Given records
◇ ◇ ◇ ◇
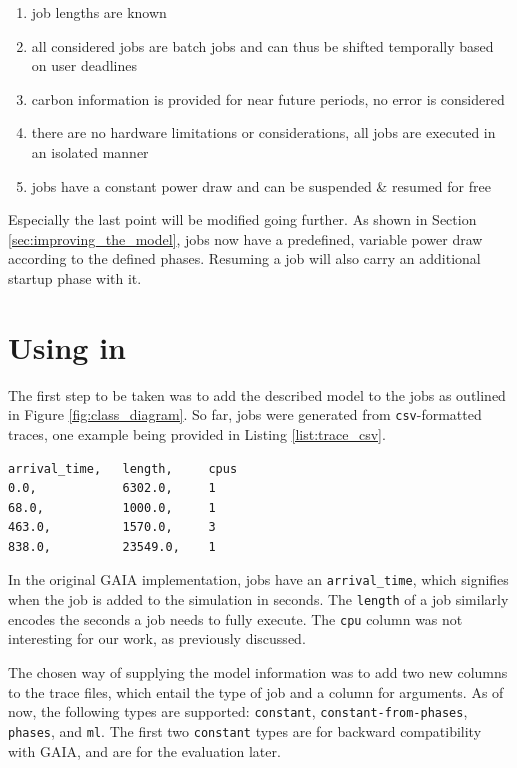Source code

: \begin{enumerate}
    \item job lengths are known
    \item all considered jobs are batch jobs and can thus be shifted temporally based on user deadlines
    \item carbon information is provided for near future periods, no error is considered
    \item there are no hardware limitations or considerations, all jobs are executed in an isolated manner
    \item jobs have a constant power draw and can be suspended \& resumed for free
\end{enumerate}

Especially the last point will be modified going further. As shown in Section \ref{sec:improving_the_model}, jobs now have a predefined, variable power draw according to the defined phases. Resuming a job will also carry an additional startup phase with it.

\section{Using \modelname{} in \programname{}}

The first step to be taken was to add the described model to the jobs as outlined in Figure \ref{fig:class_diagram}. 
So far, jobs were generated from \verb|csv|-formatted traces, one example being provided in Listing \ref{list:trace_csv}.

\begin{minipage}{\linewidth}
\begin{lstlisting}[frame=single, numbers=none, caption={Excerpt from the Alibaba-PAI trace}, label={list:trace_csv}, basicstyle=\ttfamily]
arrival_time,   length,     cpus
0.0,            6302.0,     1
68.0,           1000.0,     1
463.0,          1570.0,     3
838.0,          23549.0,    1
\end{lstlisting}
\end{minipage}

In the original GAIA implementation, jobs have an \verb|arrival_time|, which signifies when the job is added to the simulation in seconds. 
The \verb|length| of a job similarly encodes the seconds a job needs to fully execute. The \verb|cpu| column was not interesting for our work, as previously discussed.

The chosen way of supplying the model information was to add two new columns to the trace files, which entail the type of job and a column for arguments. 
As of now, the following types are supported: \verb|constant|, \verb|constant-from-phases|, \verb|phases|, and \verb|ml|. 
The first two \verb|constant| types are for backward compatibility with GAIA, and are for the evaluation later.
◇ ◇ ◇ ◇
Exercise goal
Every entry above is to be repeated word for word, with all pictures omitted.

Response area
Source code

: \begin{enumerate}
    \item job lengths are known
    \item all considered jobs are batch jobs and can thus be shifted temporally based on user deadlines
    \item carbon information is provided for near future periods, no error is considered
    \item there are no hardware limitations or considerations, all jobs are executed in an isolated manner
    \item jobs have a constant power draw and can be suspended \& resumed for free
\end{enumerate}

Especially the last point will be modified going further. As shown in Section \ref{sec:improving_the_model}, jobs now have a predefined, variable power draw according to the defined phases. Resuming a job will also carry an additional startup phase with it.

\section{Using \modelname{} in \programname{}}

The first step to be taken was to add the described model to the jobs as outlined in Figure \ref{fig:class_diagram}. 
So far, jobs were generated from \verb|csv|-formatted traces, one example being provided in Listing \ref{list:trace_csv}.

\begin{minipage}{\linewidth}
\begin{lstlisting}[frame=single, numbers=none, caption={Excerpt from the Alibaba-PAI trace}, label={list:trace_csv}, basicstyle=\ttfamily]
arrival_time,   length,     cpus
0.0,            6302.0,     1
68.0,           1000.0,     1
463.0,          1570.0,     3
838.0,          23549.0,    1
\end{lstlisting}
\end{minipage}

In the original GAIA implementation, jobs have an \verb|arrival_time|, which signifies when the job is added to the simulation in seconds. 
The \verb|length| of a job similarly encodes the seconds a job needs to fully execute. The \verb|cpu| column was not interesting for our work, as previously discussed.

The chosen way of supplying the model information was to add two new columns to the trace files, which entail the type of job and a column for arguments. 
As of now, the following types are supported: \verb|constant|, \verb|constant-from-phases|, \verb|phases|, and \verb|ml|. 
The first two \verb|constant| types are for backward compatibility with GAIA, and are for the evaluation later.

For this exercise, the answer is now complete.